Self apartment v hotel
The pros and cons of self-catering apartments are fairly obvious. The benefits are it’s cheaper, more spacious, less tied to a hotel regime. The drawbacks are it’s less of a holiday with cooking, cleaning and washing and you’re less likely to meet people.
I was disappointed on arrival at Menabilly by the greeting at the main house. Daphne got out to collect the keys from the owners, the Rashleigh family to see a post-it note that as they were out the keys were in a box. It may have been a senior moment or something more wily but Daphne opened the door to the wrong car, one of the owner’s. At this point a lady appeared at the door saying “Can we help you?” “So, there is someone here after all” retorted the imperious Daphne. I noted that we were left to our own devices to discover how everything worked. We still cannot figure the shower and where is the hairdryer?
This said its a cosy cottage, not with the views over the cove of the bigger one. With its seclusion, and lack of any mobile service, Daffers observed that it’s great place for an affaire – “Even if someone was listening to my coital shrieking they might assume it’s a woodland animal”. What, I suggested, a beaver ?
Yesterday we went into Fowey. It was a wet day and various holidaymakers were trudging around its narrow streets. We saw one such family where the mum was telling off the child: “If you don’t stop whinging, you’re going home. I’m fed up with it. “
It seemed to me the holiday was not going well with bad weather and the mum was taking it out on her boy. Over lunch we discussed, mothers all, the assumptions that a young child makes that’s he had done wrong when it can be an unreasonable mother at fault.
We took lunch in a pub . Fowey is a working port, by the river flowing into the harbour. China clay is manufactured so you see tourists and locals in equal measure. Two local ladies strolled into the pub, mother and daughter. The daughter was complaining of the length of the vicar’s sermon. She confessed that all she could think of during it was her lamb roast. I reflected that life has not changed that much in a 1000 years in rural life – the church, inn and maritime life still dominate the town. As for the food, my scallops were delicious but the seafood salad was from the freezer except for the White crab.

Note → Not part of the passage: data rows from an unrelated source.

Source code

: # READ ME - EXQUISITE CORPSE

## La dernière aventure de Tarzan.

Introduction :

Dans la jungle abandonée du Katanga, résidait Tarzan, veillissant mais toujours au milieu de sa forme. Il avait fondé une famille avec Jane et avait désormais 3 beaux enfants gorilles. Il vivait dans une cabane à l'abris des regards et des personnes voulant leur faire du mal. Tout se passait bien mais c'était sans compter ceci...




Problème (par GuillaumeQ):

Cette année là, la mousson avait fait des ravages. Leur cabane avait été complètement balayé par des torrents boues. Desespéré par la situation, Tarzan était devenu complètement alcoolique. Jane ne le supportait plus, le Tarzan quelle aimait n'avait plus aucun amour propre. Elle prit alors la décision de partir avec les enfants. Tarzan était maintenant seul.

We returned to base to watch Djokovic beat Federer. We all rooted for the more graceful Fed especially after the Serb upset the ball girl. The second set seemed to take too much out of the Swiss and as the game swung Djokovic’s way we became bored of it and were reading the Sunday papers.
In the evening I suggested we watched the dvd of Rebecca. It’s celebrated for the sinister Mrs Danvers whose welcome to the second Mrs de Winter was as cold as that of the owners to us but I thought the acting of Maxim de Winter, played by Lawrence Olivier, was more subtle. The film and novel have a clever structure with the central character dead but still dominating events which subsume the hapless second wife English films and tv have done the master/mistress/servant relationship rather well and it always seems popular from The Forsyth Saga to Downton Abbey.
I tend to retire early especially after too much red wine with the cheese board over supper but somehow the long day had me all done by ten.